Lesehäsinnen, -häseriche und mitgemeinte Genders, mir wurde ein höchst bedenkliches Dokument zugespielt. Also, ehrlich gesagt habe ich es in meinem Briefkasten gefunden, wie tausend andere Wahlberechtigtinnen auch, denn es handelt sich um einen Brief von Bundeskanzler Kern („von“ nicht in dem Sinne, dass er ihn selbst verfasst hätte – das hat, wenn ich mich nicht täusche, im Wesentlichen eine liebe Freundin eures Kolumnators erledigt – sondern in dem Sinne, dass sein Team den Inhalt vorgegeben und die Formulierung abgesegnet hat. Alles ist sehr überzeugend, doch bin ich über diesen Satz gestolpert: „Ich bin kein Berufspolitiker.“, gefolgt von der Versicherung, dass der Kanzler keinen Wert auf Dienstwagen, Posten und ähnliches lege.

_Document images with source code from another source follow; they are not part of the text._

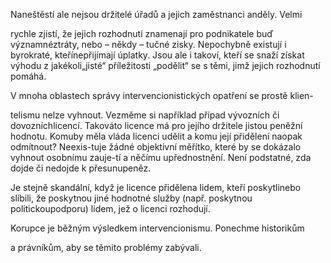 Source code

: 
Naneštěstí ale nejsou držitelé úřadů a jejich zaměstnanci anděly. Velmi

rychle zjistí, že jejich rozhodnutí znamenají pro podnikatele buď významnéztráty, nebo – někdy – tučné zisky. Nepochybně existují i byrokraté, kteřínepřijímají úplatky. Jsou ale i takoví, kteří se snaží získat výhodu z jakékoli„jisté“ příležitosti „podělit“ se s těmi, jimž jejich rozhodnutí pomáhá.

V mnoha oblastech správy intervencionistických opatření se prostě klien-

telismu nelze vyhnout. Vezměme si například případ vývozních či dovozníchlicencí. Takováto licence má pro jejího držitele jistou peněžní hodnotu. Komuby měla vláda licenci udělit a komu její přidělení naopak odmítnout? Neexis-tuje žádné objektivní měřítko, které by se dokázalo vyhnout osobnímu zauje-tí a něčímu upřednostnění. Není podstatné, zda dojde či nedojde k přesunupeněz.

Je stejně skandální, když je licence přidělena lidem, kteří poskytlinebo slíbili, že poskytnou jiné hodnotné služby (např. poskytnou politickoupodporu) lidem, jež o licenci rozhodují.

Korupce je běžným výsledkem intervencionismu. Ponechme historikům

a právníkům, aby se těmito problémy zabývali.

Mir scheint das sehr sonderbar. Wenn euch, o Häschen, die Nagezähnchen schmerzen, geht ihr vorzugsweise zu einem Hufschmied, der die Zahnmedizin mehr so als Hobby betreibt? Wenn euch der Sinn nach frischen Semmeln steht, geht ihr dann zum Schuster? Wenn euch Steuerfragen plagen, erholt ihr euch dann bei eurem Osteopathen Rats?
Nur in der Politik lohnt es sich anscheinend, zu versichern, dass man diese Tätigkeit nicht von Berufs wegen ausübe. Denn unser Politikverständnis hinkt unserem Sportverständnis um mindestens 45 Jahre nach: 1972 – als wär’s gestern gewesen! – brodelte die Empörung der Nation, weil das Olympische Komitee gegen unseren Karl Schranz das Amateurgesetz anwendete. Heute verspricht sich ein vielversprechender Bundeskanzler (die frischeren unter euch Häschen haben die Durststrecke Klima – Gusenbauer – Faymann nicht über die volle Distanz bewusst miterlebt und können daher auch nicht nachvollziehen, wie kummererprobtere Sozialdemokraten Herrn Kern sehen oder zumindest gern sähen) Wählerstimmen davon, dass er seinen politischen Amateurstatus aus dem Fenster hängt.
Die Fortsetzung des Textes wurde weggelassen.